倭人伝の距離記事には、「余里」というように「余」がついている場合があります。古田先生は、対海国は「方四百余里」で、一大国は「方三百里」と「余」が付いていないことを例に上げられて、次のように解釈されています。(『古代史をゆるがす真実への7つの鍵』1993年原書房)


【余というのは強です。余がないのはぴったりか弱なのです。そういう用法なのです。そこで壱岐を測ってみると、九五メートルでは余地がありすぎ、七〇だと少し余るのですが、「弱」ですから、朝鮮半島での大雑把な測定を微差調整しますと、七五と九〇のあいだで「七五に近い数」であるという結論になりました。】(同書p100)


この論でいきますと、「末盧~伊都」500里、「伊都~奴国」東南100里は、「余」が付いていませんから、それぞれ「ぴったりか弱」です。

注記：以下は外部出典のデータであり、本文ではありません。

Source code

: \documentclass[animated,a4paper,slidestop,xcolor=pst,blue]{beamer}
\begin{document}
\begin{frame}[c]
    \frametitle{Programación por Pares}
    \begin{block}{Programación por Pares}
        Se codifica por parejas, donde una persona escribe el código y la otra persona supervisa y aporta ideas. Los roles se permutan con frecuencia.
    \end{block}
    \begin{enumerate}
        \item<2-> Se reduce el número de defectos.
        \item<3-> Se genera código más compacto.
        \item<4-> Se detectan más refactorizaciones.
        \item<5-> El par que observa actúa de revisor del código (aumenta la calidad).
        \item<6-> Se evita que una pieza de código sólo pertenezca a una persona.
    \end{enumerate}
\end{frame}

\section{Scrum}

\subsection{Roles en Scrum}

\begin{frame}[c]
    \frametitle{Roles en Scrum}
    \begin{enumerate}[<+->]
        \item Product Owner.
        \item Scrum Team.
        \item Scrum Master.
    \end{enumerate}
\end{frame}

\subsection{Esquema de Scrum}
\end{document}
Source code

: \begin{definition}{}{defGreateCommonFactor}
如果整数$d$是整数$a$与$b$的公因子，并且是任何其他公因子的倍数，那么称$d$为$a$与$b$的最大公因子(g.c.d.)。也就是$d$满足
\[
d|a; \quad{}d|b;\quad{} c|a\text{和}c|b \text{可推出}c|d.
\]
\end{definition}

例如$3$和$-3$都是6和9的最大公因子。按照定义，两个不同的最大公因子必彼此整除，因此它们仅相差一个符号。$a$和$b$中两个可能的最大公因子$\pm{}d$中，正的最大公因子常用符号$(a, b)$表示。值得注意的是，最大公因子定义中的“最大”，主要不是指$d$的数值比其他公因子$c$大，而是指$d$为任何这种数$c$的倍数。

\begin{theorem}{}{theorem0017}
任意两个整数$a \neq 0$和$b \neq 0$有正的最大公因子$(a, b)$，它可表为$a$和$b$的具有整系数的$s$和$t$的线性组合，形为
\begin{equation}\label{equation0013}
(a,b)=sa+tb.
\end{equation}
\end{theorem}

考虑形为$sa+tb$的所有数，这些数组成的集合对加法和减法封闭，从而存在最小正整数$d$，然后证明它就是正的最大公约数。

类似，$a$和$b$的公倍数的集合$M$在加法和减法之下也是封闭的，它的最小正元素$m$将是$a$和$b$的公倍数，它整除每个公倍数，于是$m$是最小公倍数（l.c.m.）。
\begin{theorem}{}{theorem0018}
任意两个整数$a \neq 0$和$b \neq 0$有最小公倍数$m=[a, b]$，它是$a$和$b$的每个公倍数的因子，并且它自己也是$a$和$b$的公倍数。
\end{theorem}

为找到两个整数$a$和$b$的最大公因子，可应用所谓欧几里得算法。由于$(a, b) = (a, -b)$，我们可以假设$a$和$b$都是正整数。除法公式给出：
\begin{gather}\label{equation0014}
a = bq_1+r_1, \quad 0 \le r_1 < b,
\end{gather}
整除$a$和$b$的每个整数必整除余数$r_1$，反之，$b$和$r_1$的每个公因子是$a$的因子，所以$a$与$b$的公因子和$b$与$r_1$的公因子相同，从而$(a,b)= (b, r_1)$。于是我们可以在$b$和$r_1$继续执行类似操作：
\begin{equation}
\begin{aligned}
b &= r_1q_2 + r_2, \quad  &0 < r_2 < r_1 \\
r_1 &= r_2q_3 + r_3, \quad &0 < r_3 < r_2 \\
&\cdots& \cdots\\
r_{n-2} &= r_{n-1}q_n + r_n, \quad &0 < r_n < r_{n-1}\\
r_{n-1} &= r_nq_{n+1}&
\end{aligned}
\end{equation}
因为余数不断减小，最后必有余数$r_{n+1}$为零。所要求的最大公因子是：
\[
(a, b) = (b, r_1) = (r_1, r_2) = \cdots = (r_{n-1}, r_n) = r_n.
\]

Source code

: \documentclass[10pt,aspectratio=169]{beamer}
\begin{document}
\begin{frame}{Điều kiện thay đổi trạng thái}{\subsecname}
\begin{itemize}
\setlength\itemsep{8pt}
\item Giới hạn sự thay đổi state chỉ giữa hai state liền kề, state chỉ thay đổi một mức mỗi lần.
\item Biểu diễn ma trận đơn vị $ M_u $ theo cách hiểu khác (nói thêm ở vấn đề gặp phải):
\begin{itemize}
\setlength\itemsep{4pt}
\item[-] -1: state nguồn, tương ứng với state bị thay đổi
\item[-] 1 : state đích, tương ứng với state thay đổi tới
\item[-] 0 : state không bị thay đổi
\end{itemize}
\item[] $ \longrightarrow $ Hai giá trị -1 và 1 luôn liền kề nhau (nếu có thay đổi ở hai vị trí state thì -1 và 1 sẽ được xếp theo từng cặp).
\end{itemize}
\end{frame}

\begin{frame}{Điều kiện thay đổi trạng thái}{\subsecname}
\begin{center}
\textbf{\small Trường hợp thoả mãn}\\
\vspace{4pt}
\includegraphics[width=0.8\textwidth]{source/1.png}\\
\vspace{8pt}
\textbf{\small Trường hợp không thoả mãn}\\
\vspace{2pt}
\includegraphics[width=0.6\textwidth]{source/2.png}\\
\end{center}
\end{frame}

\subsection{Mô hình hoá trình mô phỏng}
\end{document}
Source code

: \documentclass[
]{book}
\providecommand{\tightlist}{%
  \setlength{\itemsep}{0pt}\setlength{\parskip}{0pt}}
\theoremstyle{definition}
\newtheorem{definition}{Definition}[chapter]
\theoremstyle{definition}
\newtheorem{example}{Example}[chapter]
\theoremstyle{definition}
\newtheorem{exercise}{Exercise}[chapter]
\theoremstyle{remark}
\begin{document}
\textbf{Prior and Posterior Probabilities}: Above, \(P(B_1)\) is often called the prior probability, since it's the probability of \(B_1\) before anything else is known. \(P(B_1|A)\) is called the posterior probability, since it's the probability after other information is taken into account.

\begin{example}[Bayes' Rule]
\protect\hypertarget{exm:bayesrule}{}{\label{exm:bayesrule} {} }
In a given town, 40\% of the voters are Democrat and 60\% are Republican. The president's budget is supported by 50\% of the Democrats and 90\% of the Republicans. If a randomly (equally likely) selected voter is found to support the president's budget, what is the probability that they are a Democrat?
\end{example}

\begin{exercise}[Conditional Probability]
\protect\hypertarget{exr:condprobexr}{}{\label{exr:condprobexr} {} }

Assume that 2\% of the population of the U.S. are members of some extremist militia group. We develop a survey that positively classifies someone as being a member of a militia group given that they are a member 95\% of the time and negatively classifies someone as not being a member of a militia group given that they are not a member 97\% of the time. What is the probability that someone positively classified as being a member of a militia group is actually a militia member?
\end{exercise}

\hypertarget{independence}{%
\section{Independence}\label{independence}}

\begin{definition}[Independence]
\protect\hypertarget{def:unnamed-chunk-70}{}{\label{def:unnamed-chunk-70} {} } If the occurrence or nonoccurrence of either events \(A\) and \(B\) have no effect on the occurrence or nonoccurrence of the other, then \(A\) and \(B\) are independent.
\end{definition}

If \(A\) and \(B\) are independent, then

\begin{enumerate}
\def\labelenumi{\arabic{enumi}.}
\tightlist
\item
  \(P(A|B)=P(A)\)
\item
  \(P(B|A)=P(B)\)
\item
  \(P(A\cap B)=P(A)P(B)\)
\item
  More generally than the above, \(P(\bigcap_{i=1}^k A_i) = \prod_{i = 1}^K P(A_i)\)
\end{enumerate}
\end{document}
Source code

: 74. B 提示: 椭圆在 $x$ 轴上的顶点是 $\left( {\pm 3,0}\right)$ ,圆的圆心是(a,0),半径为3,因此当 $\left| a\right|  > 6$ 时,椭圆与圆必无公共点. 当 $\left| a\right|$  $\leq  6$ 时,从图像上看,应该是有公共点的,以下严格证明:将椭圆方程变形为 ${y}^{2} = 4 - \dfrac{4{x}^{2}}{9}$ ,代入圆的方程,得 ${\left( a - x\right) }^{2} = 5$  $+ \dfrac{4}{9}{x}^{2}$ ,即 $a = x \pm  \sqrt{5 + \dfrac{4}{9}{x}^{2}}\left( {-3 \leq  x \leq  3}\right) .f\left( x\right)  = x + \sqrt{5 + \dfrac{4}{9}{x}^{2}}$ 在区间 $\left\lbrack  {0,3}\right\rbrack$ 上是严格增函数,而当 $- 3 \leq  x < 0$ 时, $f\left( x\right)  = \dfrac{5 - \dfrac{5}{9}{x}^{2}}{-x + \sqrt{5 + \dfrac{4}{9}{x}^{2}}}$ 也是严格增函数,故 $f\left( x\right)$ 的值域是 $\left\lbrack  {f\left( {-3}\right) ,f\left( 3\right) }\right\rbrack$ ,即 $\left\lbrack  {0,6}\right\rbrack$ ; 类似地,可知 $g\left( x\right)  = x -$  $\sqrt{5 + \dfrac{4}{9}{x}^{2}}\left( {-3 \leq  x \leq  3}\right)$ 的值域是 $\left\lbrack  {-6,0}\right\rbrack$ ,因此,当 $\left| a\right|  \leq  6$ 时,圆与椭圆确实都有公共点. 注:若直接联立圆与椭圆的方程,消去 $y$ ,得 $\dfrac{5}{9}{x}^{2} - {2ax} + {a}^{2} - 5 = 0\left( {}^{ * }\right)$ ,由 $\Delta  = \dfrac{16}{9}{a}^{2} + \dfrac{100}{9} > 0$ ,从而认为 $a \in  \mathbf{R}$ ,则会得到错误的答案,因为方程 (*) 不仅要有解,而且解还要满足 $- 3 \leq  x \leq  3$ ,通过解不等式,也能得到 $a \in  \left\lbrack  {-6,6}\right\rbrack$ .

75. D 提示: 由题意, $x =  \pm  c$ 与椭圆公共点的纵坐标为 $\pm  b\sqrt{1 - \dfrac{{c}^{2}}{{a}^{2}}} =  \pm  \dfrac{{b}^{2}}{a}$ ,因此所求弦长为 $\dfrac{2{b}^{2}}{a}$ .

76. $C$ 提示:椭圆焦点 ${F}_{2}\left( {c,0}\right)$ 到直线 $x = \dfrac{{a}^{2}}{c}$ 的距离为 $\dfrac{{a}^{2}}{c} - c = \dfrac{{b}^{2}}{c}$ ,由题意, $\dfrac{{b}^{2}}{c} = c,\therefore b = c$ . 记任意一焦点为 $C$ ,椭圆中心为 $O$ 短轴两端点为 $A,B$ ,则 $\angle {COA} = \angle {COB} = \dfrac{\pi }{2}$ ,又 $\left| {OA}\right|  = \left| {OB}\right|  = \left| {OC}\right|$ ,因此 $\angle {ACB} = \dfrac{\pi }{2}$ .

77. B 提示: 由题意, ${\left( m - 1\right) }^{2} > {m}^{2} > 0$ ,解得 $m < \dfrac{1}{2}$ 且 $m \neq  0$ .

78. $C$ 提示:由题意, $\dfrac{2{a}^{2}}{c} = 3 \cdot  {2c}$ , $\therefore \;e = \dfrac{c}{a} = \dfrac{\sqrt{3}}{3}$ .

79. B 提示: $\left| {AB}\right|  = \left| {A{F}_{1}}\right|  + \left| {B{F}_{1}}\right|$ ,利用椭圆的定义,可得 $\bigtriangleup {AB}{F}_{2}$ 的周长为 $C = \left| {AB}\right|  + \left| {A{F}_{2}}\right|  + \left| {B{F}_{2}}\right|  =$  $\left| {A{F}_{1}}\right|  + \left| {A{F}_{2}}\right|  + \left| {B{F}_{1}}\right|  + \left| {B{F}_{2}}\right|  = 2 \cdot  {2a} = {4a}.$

つまり、末盧~伊都は、末盧国を西唐津(唐津漁港、菜畑・桜馬場の弥生居住遺跡にちかい)あたりとすると、筑前前原までのJRのキロ程では32.1キロ(1里=76.5メートルとした場合、419里であり、500里とは差があり過ぎます。これでしたら400余里の表現となることでしょう。

少なくとも「前原よりもかなり東に伊都国はあった」ことは言えると思います。そして、前原より東に伊都国がくれば、そこが何処であろうと、そこから東南100里(8キロ弱)の奴国は糸島の平野部には比定する「場所」が存在し得ない、というのが地図に物差しを当てながら眺めた感想です。